Peg imagined Granny Doyle’s neighbours as the fairies from Sleeping Beauty. Mrs McGinty was the tall, stern one and she mostly ignored Peg, which was far from the worst thing an adult could do. The McGintys had never had children and with her husband long gone, Mrs McGinty’s life revolved around the Legion of Mary, the youth branch of which she chaired with zeal. Mrs McGinty stood poker-still in the porch, eager to get going, the boot of her car packed the night before.
Mrs Nugent was her opposite in almost every way. A tiny woman, full to the brim with mischief and gossip, Mrs Nugent had enough energy to power the road through a blackout. Hearing that Peg was joining them, Mrs Nugent unleashed a stream of chat – isn’t that brilliant, pet? and won’t we have a great adventure, love? – gabbling onwards as if she’d never met a silence she couldn’t fill. Worse, she’d decided to bring one of her many grandchildren along for the trip, some ball of fury and flying limbs whose name Peg declined to remember, but who might as well have been called Stop That! for the number of times Mrs Nugent directed the sentence towards her.
Mrs Fay was the only one of Granny Doyle’s neighbours who had the temperament of a Disney fairy. A large woman with a kind face and impeccably coiffed white hair, Mrs Fay’s shoulders could easily have accommodated wings. Mrs Fay kept a basket of proper chocolate bars by her door for Halloween, not cheap penny sweets like Mrs Nugent or hard nuts and apples like Mrs McGinty. All sorts of other delights awaited beyond the threshold of 1 Dunluce Crescent, Peg imagined: freshly baked biscuits, shelves filled with books, curtains with tassels she could spend an afternoon admiring. Mrs Fay still had a Mr around, so she wouldn’t be joining them – a shame, because Mrs Fay was the only one of them who had noticed her new shoes and Peg was sure she’d stash decent treats in her handbag.
‘He’s left Drogheda,’ Granny Doyle shouted from the kitchen, information that seemed to add urgency to her clattering, even though the Youth Mass they were planning to catch in Galway wasn’t until the next morning.
‘He’ll be lunching with the priests in Clonmacnoise next,’ Mrs McGinty said.
‘Isn’t it a crying shame that Father Shaughnessy gets to meet him,’ Mrs Nugent fumed. ‘And him a slave to the drink.’
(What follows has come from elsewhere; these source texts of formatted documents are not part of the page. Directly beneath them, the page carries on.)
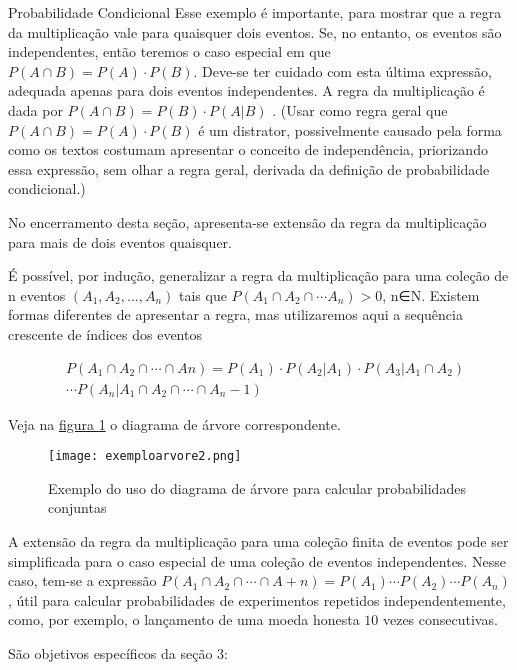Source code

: \begin{paginatexto}{Probabilidade Condicional}
Esse exemplo é importante, para mostrar que a regra da multiplicação vale para quaisquer dois eventos. Se, no entanto, os eventos são independentes, então teremos o caso especial em que $P(A\cap B)=P(A)\cdot P(B)$. Deve-se ter cuidado com esta última expressão, adequada apenas para dois eventos independentes. A regra da multiplicação é dada por $P(A\cap B)=P(B)\cdot P(A|B)$ . (Usar como regra geral que $P(A\cap B)=P(A)\cdot P(B)$ é um distrator, possivelmente causado pela forma como os textos costumam apresentar o conceito de independência, priorizando essa expressão, sem olhar a regra geral, derivada da definição de probabilidade condicional.)

No encerramento desta seção, apresenta-se extensão da regra da multiplicação para mais de dois eventos quaisquer.

É possível, por indução, generalizar a regra da multiplicação para uma coleção de n eventos $(A_1,A_2,...,A_n)$ tais que $P(A_1\cap A_2\cap \cdots A_n)>0$, n∈N. Existem formas diferentes de apresentar a regra, mas utilizaremos aqui a sequência crescente de índices dos eventos

{\small
\begin{align*}
&P(A_1\cap A_2\cap \cdots\cap An)=P(A_1)\cdot P(A_2|A_1)\cdot P(A_3|A_1\cap A_2)\\
&\cdots P(A_n|A_1\cap A_2\cap\cdots\cap A_n−1)
\end{align*}}

Veja na \hyperref[exemploarvore2]{figura \ref{exemploarvore2}} o diagrama de árvore correspondente.
\begin{figure}[H]
\centering

\texttt{[image: exemploarvore2.png]}
\caption{Exemplo do uso do diagrama de árvore para calcular probabilidades conjuntas}
\label{exemploarvore2}
\end{figure}

A extensão da regra da multiplicação para uma coleção finita de eventos pode ser simplificada para o caso especial de uma coleção de eventos independentes. Nesse caso, tem-se a expressão $P(A_1\cap A_2\cap\cdots\cap A+n)=P(A_1)\cdots P(A_2)\cdots P(A_n)$, útil para calcular probabilidades de experimentos repetidos independentemente, como, por exemplo, o lançamento de uma moeda honesta $10$ vezes consecutivas.

São objetivos específicos da seção 3:


\end{paginatexto}

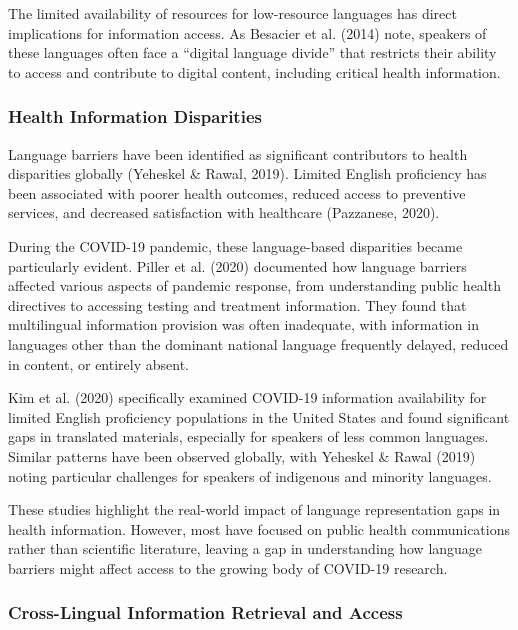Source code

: \documentclass[
]{article}
\begin{document}
The limited availability of resources for low-resource languages has
direct implications for information access. As Besacier et al. (2014)
note, speakers of these languages often face a ``digital language
divide'' that restricts their ability to access and contribute to
digital content, including critical health information.

\subsubsection{Health Information
Disparities}\label{health-information-disparities}

Language barriers have been identified as significant contributors to
health disparities globally (Yeheskel \& Rawal, 2019). Limited English
proficiency has been associated with poorer health outcomes, reduced
access to preventive services, and decreased satisfaction with
healthcare (Pazzanese, 2020).

During the COVID-19 pandemic, these language-based disparities became
particularly evident. Piller et al. (2020) documented how language
barriers affected various aspects of pandemic response, from
understanding public health directives to accessing testing and
treatment information. They found that multilingual information
provision was often inadequate, with information in languages other than
the dominant national language frequently delayed, reduced in content,
or entirely absent.

Kim et al. (2020) specifically examined COVID-19 information
availability for limited English proficiency populations in the United
States and found significant gaps in translated materials, especially
for speakers of less common languages. Similar patterns have been
observed globally, with Yeheskel \& Rawal (2019) noting particular
challenges for speakers of indigenous and minority languages.

These studies highlight the real-world impact of language representation
gaps in health information. However, most have focused on public health
communications rather than scientific literature, leaving a gap in
understanding how language barriers might affect access to the growing
body of COVID-19 research.

\subsubsection{Cross-Lingual Information Retrieval and
Access}\label{cross-lingual-information-retrieval-and-access}
\end{document}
Mrs McGinty tutted, a sophisticated sound that conveyed both that she would never criticize the clergy so openly and that Father Shaughnessy was not the sort who should be lunching with the Pope.
‘Oh dear!’ Mrs Fay said.
Long ago, Mrs Fay had decided that most events could be met with an oh dear! or a lovely! and thus she was always ready to temper the world’s delights or iniquities.
Meanwhile, Mrs Nugent had found a new topic to animate her.
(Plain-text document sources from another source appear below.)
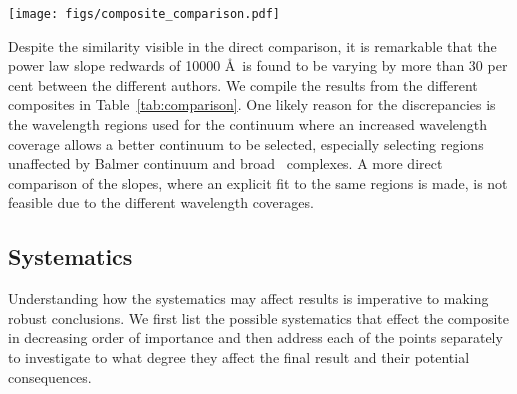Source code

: \documentclass{aa}    %
\newcommand{\figlabel}[1]{\label{fig:#1}}
\newcommand{\Tab}[1]{Table~\ref{tab:#1}}
\newcommand{\tab}[1]{\Tab{#1}}
\newcommand{\sectlabel}[1]{\label{sect:#1}}
\newcommand{\lya}{Ly$\alpha$}
\newcommand{\feii}{\ion{Fe}{ii}}
\begin{document}
{ %
 \begin{figure*}[t!]
   \centering
   \texttt{[image: figs/composite\_comparison.pdf]}
   \caption[]{Comparison of different composites. The composites by \citet{Lusso2015, VandenBerk2001, Telfer2002, Francis1991} are normalized to the X-shooter composite at $\sim 1450$ \AA~and the composite by \citet{Glikman2006} is normalized to ours at $\sim 3850$ \AA. Significant differences is visible blueward of \lya~due to differing IGM correction methods. Above 5000 \AA~ significant host galaxy contamination is visible in the composite by \citet{VandenBerk2001}. Overplot in blue is a pure power law with slope $\alpha = -1.7$ and normalized at $\sim 1450$ \AA.}
  \figlabel{composite_comparison}
 \end{figure*}
  
 
Despite the similarity visible in the direct comparison, it is remarkable that the power law slope redwards of 10000 \AA~is found to be varying by more than 30 per cent between the different authors. We compile the results from the different composites in \tab{comparison}. One likely reason for the discrepancies is the wavelength regions used for the continuum where an increased wavelength coverage allows a better continuum to be selected, especially selecting regions unaffected by Balmer continuum and broad \feii~complexes. A more direct comparison of the slopes, where an explicit fit to the same regions is made, is not feasible due to the different wavelength coverages. 





\subsection{Systematics}  \sectlabel{systematics}

Understanding how the systematics may affect results is imperative to making robust conclusions. We first list the possible systematics that effect the composite in decreasing order of importance and then address each of the points separately to investigate to what degree they affect the final result and their potential consequences.


}
\end{document}

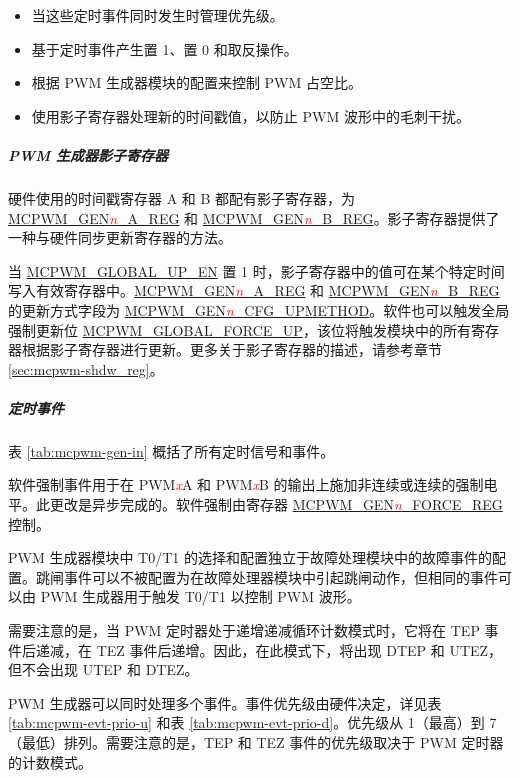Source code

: \documentclass[main\_\_CN.tex]{subfiles}
\begin{document}
\begin{itemize}
\begin{itemize}
    \end{itemize}
    \item 当这些定时事件同时发生时管理优先级。
    \item 基于定时事件产生置 1、置 0 和取反操作。
    \item 根据 PWM 生成器模块的配置来控制 PWM 占空比。
    \item 使用影子寄存器处理新的时间戳值，以防止 PWM 波形中的毛刺干扰。
\end{itemize}

\subparagraph{PWM 生成器影子寄存器}
\label{subpara:mcpwm-op-shadow}
硬件使用的时间戳寄存器 A 和 B 都配有影子寄存器，为 \hyperref[regdesc:MCPWMGENNAREG]{MCPWM\_GEN\textcolor{red}{\it{n}}\_A\_REG} 和 \hyperref[regdesc:MCPWMGENNBREG]{MCPWM\_GEN\textcolor{red}{\it{n}}\_B\_REG}。影子寄存器提供了一种与硬件同步更新寄存器的方法。

当 \hyperref[fielddesc:MCPWMGLOBALUPEN]{MCPWM\_GLOBAL\_UP\_EN} 置 1 时，影子寄存器中的值可在某个特定时间写入有效寄存器中。\hyperref[regdesc:MCPWMGENNAREG]{MCPWM\_GEN\textcolor{red}{\it{n}}\_A\_REG} 和 \hyperref[regdesc:MCPWMGENNBREG]{MCPWM\_GEN\textcolor{red}{\it{n}}\_B\_REG} 的更新方式字段为 \hyperref[fielddesc:MCPWMGENNCFGUPMETHOD]{MCPWM\_GEN\textcolor{red}{\it{n}}\_CFG\_UPMETHOD}。软件也可以触发全局强制更新位 \hyperref[fielddesc:MCPWMGLOBALFORCEUP]{MCPWM\_GLOBAL\_FORCE\_UP}，该位将触发模块中的所有寄存器根据影子寄存器进行更新。更多关于影子寄存器的描述，请参考章节 \ref{sec:mcpwm-shdw_reg}。

\subparagraph{定时事件}
\label{subpara:mcpwm-op-evt}
表 \ref{tab:mcpwm-gen-in} 概括了所有定时信号和事件。



软件强制事件用于在 PWM\textcolor{red}{\it{x}}A 和 PWM\textcolor{red}{\it{x}}B 的输出上施加非连续或连续的强制电平。此更改是异步完成的。软件强制由寄存器 \hyperref[regdesc:MCPWMGENNFORCEREG]{MCPWM\_GEN\textcolor{red}{\it{n}}\_FORCE\_REG} 控制。

PWM 生成器模块中 T0/T1 的选择和配置独立于故障处理模块中的故障事件的配置。跳闸事件可以不被配置为在故障处理器模块中引起跳闸动作，但相同的事件可以由 PWM 生成器用于触发 T0/T1 以控制 PWM 波形。

需要注意的是，当 PWM 定时器处于递增递减循环计数模式时，它将在 TEP 事件后递减，在 TEZ 事件后递增。因此，在此模式下，将出现 DTEP 和 UTEZ，但不会出现 UTEP 和 DTEZ。

PWM 生成器可以同时处理多个事件。事件优先级由硬件决定，详见表 \ref{tab:mcpwm-evt-prio-u} 和表 \ref{tab:mcpwm-evt-prio-d}。优先级从 1（最高）到 7（最低）排列。需要注意的是，TEP 和 TEZ 事件的优先级取决于 PWM 定时器的计数模式。
\end{document}
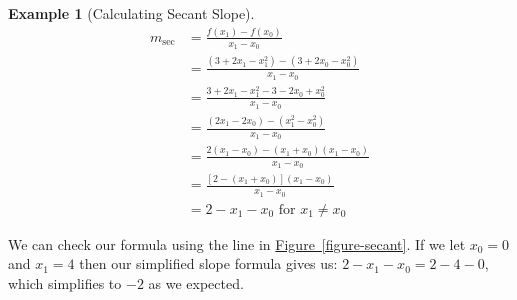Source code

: \documentclass[12pt,]{book}
\theoremstyle{plain}
\theoremstyle{definition}
\theoremstyle{definition}
\theoremstyle{definition}
\newtheorem{example}[theorem]{Example}
\theoremstyle{definition}
\theoremstyle{definition}
\numberwithin{equation}{section}
\newcommand{\fe}[2]{#1\mathopen{}\left(#2\right)\mathclose{}}
\begin{document}
\begin{example}[Calculating Secant Slope]\label{example-secant}
\begin{align*}
m_{\text{sec}}&=\frac{\fe{f}{x_1}-\fe{f}{x_0}}{x_1-x_0}\\
&=\frac{\left(3+2x_1-x_1^2\right)-\left(3+2x_0-x_0^2\right)}{x_1-x_0}\\
&=\frac{3+2x_1-x_1^2-3-2x_0+x_0^2}{x_1-x_0}\\
&=\frac{\left(2x_1-2x_0\right)-\left(x_1^2-x_0^2\right)}{x_1-x_0}\\
&=\frac{2\left(x_1-x_0\right)-\left(x_1+x_0\right)\left(x_1-x_0\right)}{x_1-x_0}\\
&=\frac{\left[2-\left(x_1+x_0\right)\right]\left(x_1-x_0\right)}{x_1-x_0}\\
&=2-x_1-x_0\text{ for }x_1\neq x_0
\end{align*}%
\par
We can check our formula using the line in \hyperref[figure-secant]{Figure~\ref{figure-secant}}. If we let \(x_0=0\) and \(x_1=4\) then our simplified slope formula gives us: \(2-x_1-x_0=2-4-0\), which simplifies to \(-2\) as we expected.%
\end{example}
\typeout{************************************************}
\typeout{************************************************}
\end{document}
‘Did I tell you that Anita’s Darren is going to be one of the altar boys at the Mass tomorrow?’
‘So you said,’ Mrs McGinty said in a thin tone.
‘Lovely!’ Mrs Fay offered.
Darren Nugent’s proximity to a pope was enough to summon Granny Doyle from the kitchen. Before her brilliant holy water idea, she’d been tired of Dunluce Crescent’s many connections to the Pope. Mrs McGinty had a fourth cousin who was concelebrating the Mass in Knock. Not only was Mrs Brennan’s brother-in-law due to sing at the choir in Galway, but didn’t he get his big break at her Fiona’s christening, so she was basically responsible for his career. Even pagan Mrs O’Shea who could only be glimpsed at the church at Christmas, Easter at a pinch, had a shafter of a son who had helped clean the Popemobile. Now Granny Doyle could bear it all with fortitude, convinced that no Darren would ever develop a posterior suitable for a papal chair.
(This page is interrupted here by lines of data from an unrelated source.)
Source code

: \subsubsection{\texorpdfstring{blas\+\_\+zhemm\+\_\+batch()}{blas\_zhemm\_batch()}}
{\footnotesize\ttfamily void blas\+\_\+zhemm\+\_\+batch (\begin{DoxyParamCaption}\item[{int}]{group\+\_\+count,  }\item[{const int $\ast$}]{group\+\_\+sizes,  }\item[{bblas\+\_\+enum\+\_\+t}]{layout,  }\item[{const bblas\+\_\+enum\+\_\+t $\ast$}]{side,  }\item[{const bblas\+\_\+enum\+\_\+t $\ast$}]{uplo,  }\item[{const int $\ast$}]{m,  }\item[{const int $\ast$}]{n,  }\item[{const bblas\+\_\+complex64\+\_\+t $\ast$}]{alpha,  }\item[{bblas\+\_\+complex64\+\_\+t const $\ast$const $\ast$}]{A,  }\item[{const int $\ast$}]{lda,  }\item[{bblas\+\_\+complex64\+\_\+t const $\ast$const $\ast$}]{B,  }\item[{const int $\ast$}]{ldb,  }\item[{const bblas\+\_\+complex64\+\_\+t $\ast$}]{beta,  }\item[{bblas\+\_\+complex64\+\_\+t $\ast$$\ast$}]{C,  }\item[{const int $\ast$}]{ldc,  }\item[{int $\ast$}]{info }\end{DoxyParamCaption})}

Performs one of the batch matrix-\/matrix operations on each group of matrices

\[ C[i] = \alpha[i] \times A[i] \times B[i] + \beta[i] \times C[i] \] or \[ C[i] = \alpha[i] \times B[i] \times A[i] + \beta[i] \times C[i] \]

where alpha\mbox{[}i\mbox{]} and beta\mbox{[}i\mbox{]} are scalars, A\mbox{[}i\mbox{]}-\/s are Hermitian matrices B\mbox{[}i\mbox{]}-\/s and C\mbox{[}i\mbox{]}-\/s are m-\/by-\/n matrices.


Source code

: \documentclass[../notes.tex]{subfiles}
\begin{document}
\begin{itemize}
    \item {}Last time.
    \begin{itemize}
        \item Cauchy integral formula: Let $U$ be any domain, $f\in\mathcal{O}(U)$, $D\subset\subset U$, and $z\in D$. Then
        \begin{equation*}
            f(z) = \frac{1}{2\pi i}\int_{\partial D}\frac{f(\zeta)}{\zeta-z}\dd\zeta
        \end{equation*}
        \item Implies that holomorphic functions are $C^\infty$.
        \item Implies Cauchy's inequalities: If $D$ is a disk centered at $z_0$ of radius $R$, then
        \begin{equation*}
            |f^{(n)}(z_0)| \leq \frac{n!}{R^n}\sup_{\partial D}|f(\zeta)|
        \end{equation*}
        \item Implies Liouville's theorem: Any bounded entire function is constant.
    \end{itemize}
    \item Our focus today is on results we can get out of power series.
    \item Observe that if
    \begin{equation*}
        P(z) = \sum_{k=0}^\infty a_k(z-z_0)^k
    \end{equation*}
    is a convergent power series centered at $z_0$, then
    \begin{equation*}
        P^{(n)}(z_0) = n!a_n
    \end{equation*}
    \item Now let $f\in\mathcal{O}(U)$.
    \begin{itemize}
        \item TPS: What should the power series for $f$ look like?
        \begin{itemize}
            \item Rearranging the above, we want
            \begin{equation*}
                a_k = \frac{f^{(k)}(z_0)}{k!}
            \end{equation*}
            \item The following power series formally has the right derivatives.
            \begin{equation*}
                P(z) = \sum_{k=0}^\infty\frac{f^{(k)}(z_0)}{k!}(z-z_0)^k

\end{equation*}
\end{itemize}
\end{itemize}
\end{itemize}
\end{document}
‘I can get you all Darren’s autograph tomorrow if you want,’ Mrs Nugent offered.
‘He’ll have to learn how to write first,’ Mrs McGinty tutted.
Granny Doyle was more magnanimous.
‘That would be an honour,’ she said, locking the inside door and scooping Peg up off her chair. ‘And you’ll have to get me yours as well: didn’t you say that the Pope winked at you?’
This was a well-placed grenade, Mrs McGinty’s fury at the blasphemy involved in a winking Pope strong enough to get them all out of the porch before it shattered. ‘He did, looked at me right in the eye and winked,’ Mrs Nugent insisted, chortling all the way down the footpath, displeasure the lubricant that kept them all together because Mrs McGinty lived to judge and Mrs Nugent lived to incite judgement. Granny Doyle beamed, loving the chat and her neighbours and her street and her granddaughter and even Stop That!, who at least had the wisdom to raid Mrs Donnelly’s rockery when she was after missiles to launch at passing traffic.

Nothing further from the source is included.